# Data to examine
—————
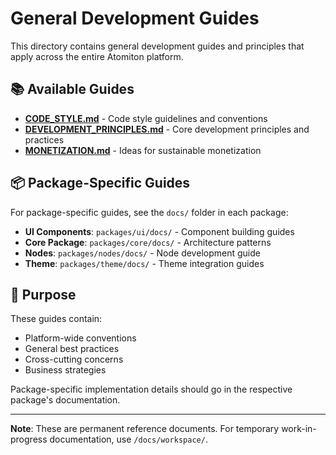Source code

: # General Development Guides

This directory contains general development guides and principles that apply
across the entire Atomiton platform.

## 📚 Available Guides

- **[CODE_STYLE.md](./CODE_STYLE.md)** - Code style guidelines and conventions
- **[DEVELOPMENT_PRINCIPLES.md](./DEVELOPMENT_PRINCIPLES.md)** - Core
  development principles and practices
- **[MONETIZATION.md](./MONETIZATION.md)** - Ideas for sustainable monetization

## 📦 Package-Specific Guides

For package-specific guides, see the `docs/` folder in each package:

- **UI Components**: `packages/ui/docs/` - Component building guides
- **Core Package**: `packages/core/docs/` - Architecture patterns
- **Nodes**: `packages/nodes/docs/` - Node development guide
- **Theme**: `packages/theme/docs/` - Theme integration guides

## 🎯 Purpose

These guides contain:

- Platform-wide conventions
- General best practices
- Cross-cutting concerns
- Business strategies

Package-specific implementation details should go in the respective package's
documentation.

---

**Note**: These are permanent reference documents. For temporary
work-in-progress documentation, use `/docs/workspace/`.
—————
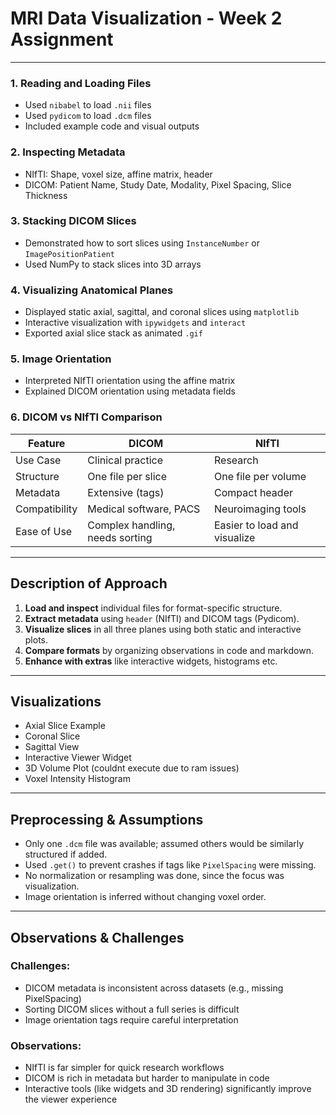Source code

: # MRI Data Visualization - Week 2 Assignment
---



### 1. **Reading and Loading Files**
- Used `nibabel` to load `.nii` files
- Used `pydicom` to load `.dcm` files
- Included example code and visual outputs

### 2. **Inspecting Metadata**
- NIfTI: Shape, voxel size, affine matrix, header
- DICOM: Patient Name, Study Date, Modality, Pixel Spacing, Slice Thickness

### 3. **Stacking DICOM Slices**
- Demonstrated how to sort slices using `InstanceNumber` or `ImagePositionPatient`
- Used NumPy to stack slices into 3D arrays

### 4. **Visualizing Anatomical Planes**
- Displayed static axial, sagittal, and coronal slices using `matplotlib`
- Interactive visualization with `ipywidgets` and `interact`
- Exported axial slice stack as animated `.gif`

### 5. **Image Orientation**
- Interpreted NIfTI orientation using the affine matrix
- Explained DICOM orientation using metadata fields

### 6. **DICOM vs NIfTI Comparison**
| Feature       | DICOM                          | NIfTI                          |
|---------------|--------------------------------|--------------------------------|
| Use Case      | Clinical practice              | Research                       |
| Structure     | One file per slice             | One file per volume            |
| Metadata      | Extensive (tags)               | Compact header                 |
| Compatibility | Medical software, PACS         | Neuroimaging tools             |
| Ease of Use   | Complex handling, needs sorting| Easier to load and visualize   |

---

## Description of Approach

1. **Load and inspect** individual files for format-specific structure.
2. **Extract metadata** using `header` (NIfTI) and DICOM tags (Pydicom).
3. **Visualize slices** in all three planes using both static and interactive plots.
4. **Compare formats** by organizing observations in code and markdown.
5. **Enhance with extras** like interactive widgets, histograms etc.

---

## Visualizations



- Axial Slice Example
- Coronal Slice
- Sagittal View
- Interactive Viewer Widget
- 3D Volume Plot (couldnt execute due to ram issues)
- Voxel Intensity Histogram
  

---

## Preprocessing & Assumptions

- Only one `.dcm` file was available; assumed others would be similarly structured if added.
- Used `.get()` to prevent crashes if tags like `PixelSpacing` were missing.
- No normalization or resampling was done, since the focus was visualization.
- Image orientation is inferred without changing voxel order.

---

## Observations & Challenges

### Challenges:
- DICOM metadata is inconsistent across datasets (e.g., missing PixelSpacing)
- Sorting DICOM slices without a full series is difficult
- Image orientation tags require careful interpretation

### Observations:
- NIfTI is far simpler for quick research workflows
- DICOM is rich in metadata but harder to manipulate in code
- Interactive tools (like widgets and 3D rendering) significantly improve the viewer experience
—————
# Task statement
In the entries above, find the line with "## 🎯 Purpose" and the line with "work-in-progress documentation, use", then set down exactly those two and every line between them, nothing else.

# Solution below
## 🎯 Purpose

These guides contain:

- Platform-wide conventions
- General best practices
- Cross-cutting concerns
- Business strategies

Package-specific implementation details should go in the respective package's
documentation.

---

**Note**: These are permanent reference documents. For temporary
work-in-progress documentation, use `/docs/workspace/`.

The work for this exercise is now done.